Section 1.11. Form of Commitments. Schedule I to the Participation
Agreement shall be amended and restated in its entirety by replacing such with
Exhibit A attached hereto.
Section 1.12. Notice Information, Wire Instructions and Funding
Offices. Schedule II to the Participation Agreement shall be amended by adding
at the end thereof the information contained on Exhibit B attached hereto.
Section 2. Amendment to Loan Agreement. Effective on (and subject to
the occurrence of) the Amendment Effective Date, the Loan Agreement shall be
amended in accordance with Sections 2.1 through 2.3:
Section 2.1. Commitment. The Second Recital to the Loan Agreement shall
be amended by replacing the dollar amount "$82,450,000" with the dollar amount
"$101,850,000" therefor.
Section 2.2. Amendment to Interest Rates and Payment Dates. Section 2.4
of the Loan Agreement shall be amended by deleting the phrase "Basis Lease Term"
therein and substituting the phrase "Basic Lease Term" therefor.

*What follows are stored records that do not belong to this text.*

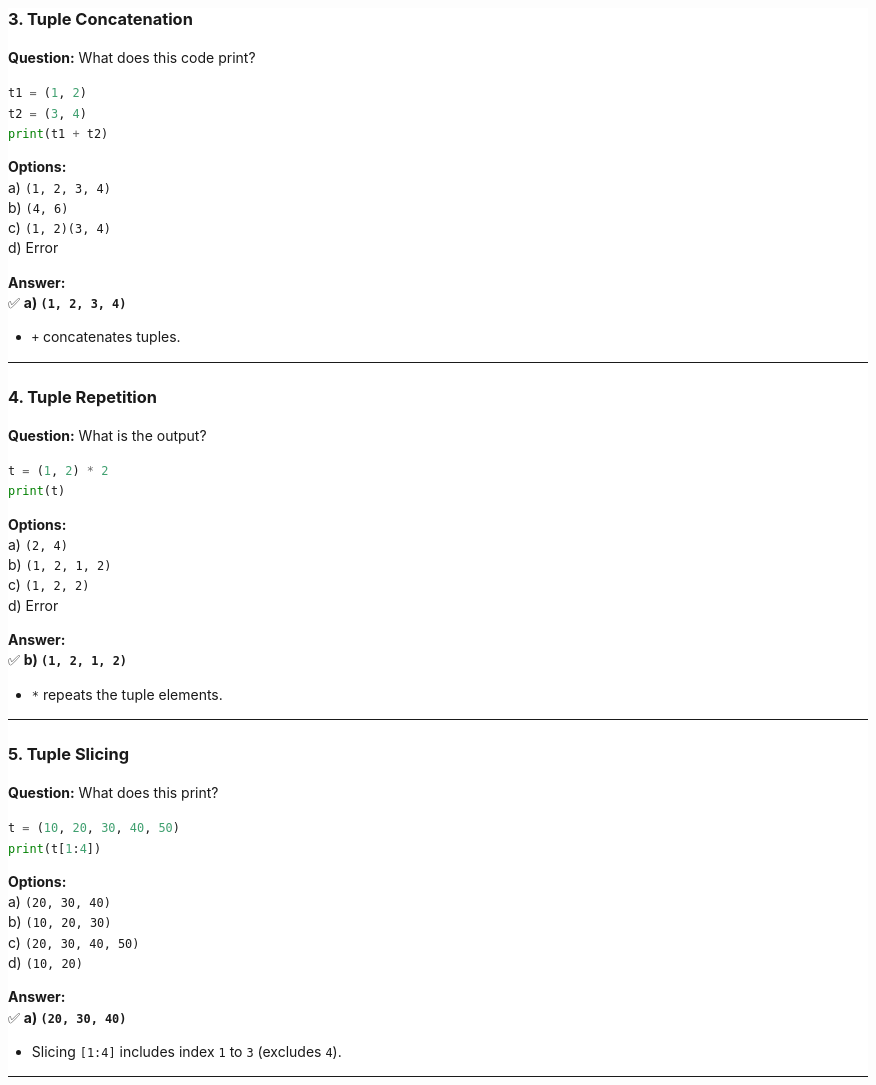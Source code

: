 
### **3. Tuple Concatenation**
**Question:** What does this code print?  
```python
t1 = (1, 2)
t2 = (3, 4)
print(t1 + t2)
```
**Options:**  
a) `(1, 2, 3, 4)`  
b) `(4, 6)`  
c) `(1, 2)(3, 4)`  
d) Error  

**Answer:**  
✅ **a) `(1, 2, 3, 4)`**  
- `+` concatenates tuples.  

---

### **4. Tuple Repetition**
**Question:** What is the output?  
```python
t = (1, 2) * 2
print(t)
```
**Options:**  
a) `(2, 4)`  
b) `(1, 2, 1, 2)`  
c) `(1, 2, 2)`  
d) Error  

**Answer:**  
✅ **b) `(1, 2, 1, 2)`**  
- `*` repeats the tuple elements.  

---

### **5. Tuple Slicing**
**Question:** What does this print?  
```python
t = (10, 20, 30, 40, 50)
print(t[1:4])
```
**Options:**  
a) `(20, 30, 40)`  
b) `(10, 20, 30)`  
c) `(20, 30, 40, 50)`  
d) `(10, 20)`  

**Answer:**  
✅ **a) `(20, 30, 40)`**  
- Slicing `[1:4]` includes index `1` to `3` (excludes `4`).  

---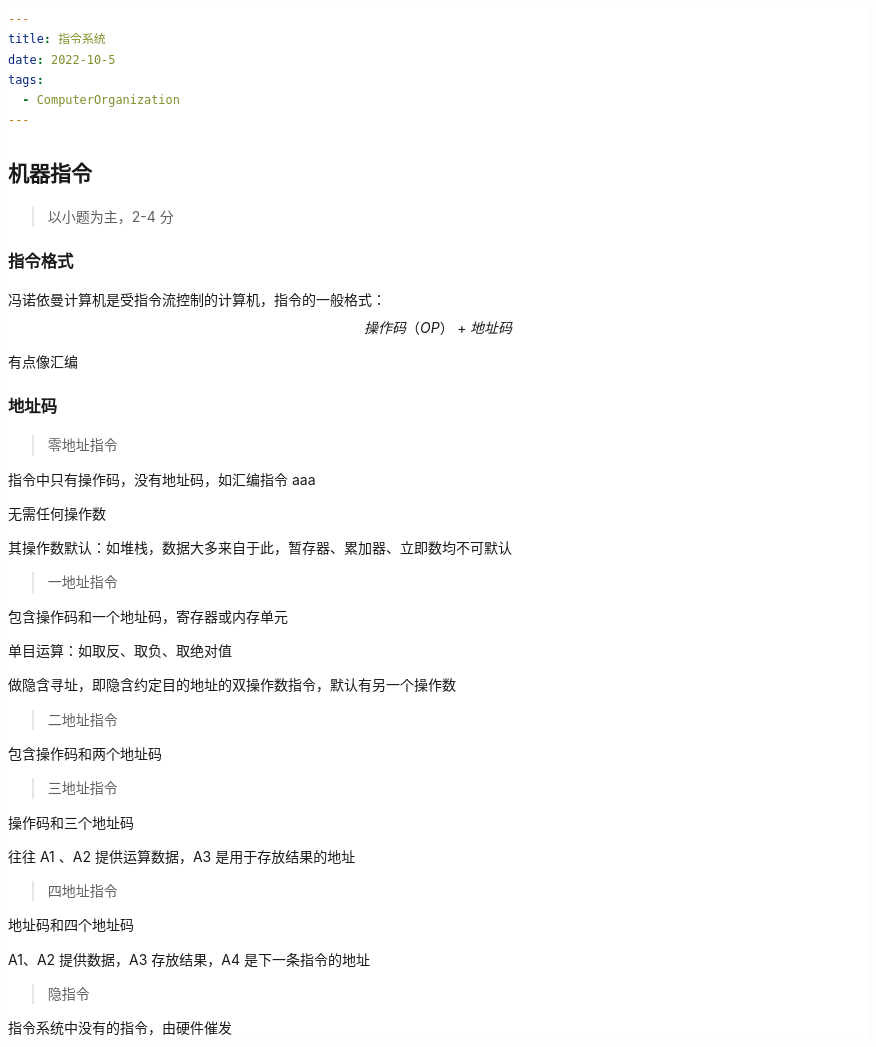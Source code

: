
 ```yaml
---
title: 指令系统
date: 2022-10-5
tags:
  - ComputerOrganization
---
```


## 机器指令

> 以小题为主，2-4 分

### 指令格式

冯诺依曼计算机是受指令流控制的计算机，指令的一般格式：
$$
操作码（OP） + 地址码
$$

有点像汇编

### 地址码

> 零地址指令

指令中只有操作码，没有地址码，如汇编指令 aaa

无需任何操作数

其操作数默认：如堆栈，数据大多来自于此，暂存器、累加器、立即数均不可默认

> 一地址指令

包含操作码和一个地址码，寄存器或内存单元

单目运算：如取反、取负、取绝对值

做隐含寻址，即隐含约定目的地址的双操作数指令，默认有另一个操作数

> 二地址指令

包含操作码和两个地址码

> 三地址指令

操作码和三个地址码

往往 A1 、A2 提供运算数据，A3 是用于存放结果的地址

> 四地址指令

地址码和四个地址码

A1、A2 提供数据，A3 存放结果，A4 是下一条指令的地址

> 隐指令

指令系统中没有的指令，由硬件催发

Section 2.3. New Certificate Holders and New Lenders. Those certain new
lenders and new certificate holders which have executed this Amendment
(collectively in such capacity, the "New Lenders" or "New Certificate Holders",
and each, individually in such capacity, a "New Lender" or "New Certificate
Holder") shall each be deemed, as applicable in their respective capacity, as a
Lender signatory to the Loan Agreement, a Certificate Holder signatory to the
Trust Agreement and a Participant signatory to the Participation Agreement and
shall have all the rights, benefits, duties and obligations of a Lender under
the Loan Agreement, a Certificate Holder under the Trust Agreement and a
Participant under the Participation Agreement, as well as the other Operative
Documents. The Lessor Trust agrees that it shall execute and deliver to the New
Lenders a Note evidencing each such New Lender's Commitment pursuant to the Loan
Agreement, and the Owner Trustee agrees that it shall execute and deliver to the
New Certificate Holders a Certificate evidencing such New Certificate Holder's
Certificate Holder Amount pursuant to the Participation Agreement. Accordingly,
all references in the Operative Documents to the terms "Lender" and "Lenders"
shall be deemed to include, and be a reference to, the New Lenders and all
references in the Loan Agreement and the other Operative Documents to the terms
"Note" and "Notes" shall be deemed to include, and be a reference to, the Notes
issued pursuant hereto by the Lessor Trust to the New Lenders. In addition, all
references in the Operative Documents to the terms "Certificate Holder" and
"Certificate Holders" shall be deemed to include, and be a reference to, the New
Certificate Holders and all references in the Operative Documents to the terms
"Certificate" and "Certificates" shall be deemed to include, and be a reference
to, the Certificates issued pursuant hereto by the Owner Trustee to the New
Certificate Holders. Each New Lender and New Certificate Holder agrees that they
will perform all of the duties and obligations which by the terms of the
Operative Documents are required to be performed by it as a Lender or
Certificate Holder, respectively.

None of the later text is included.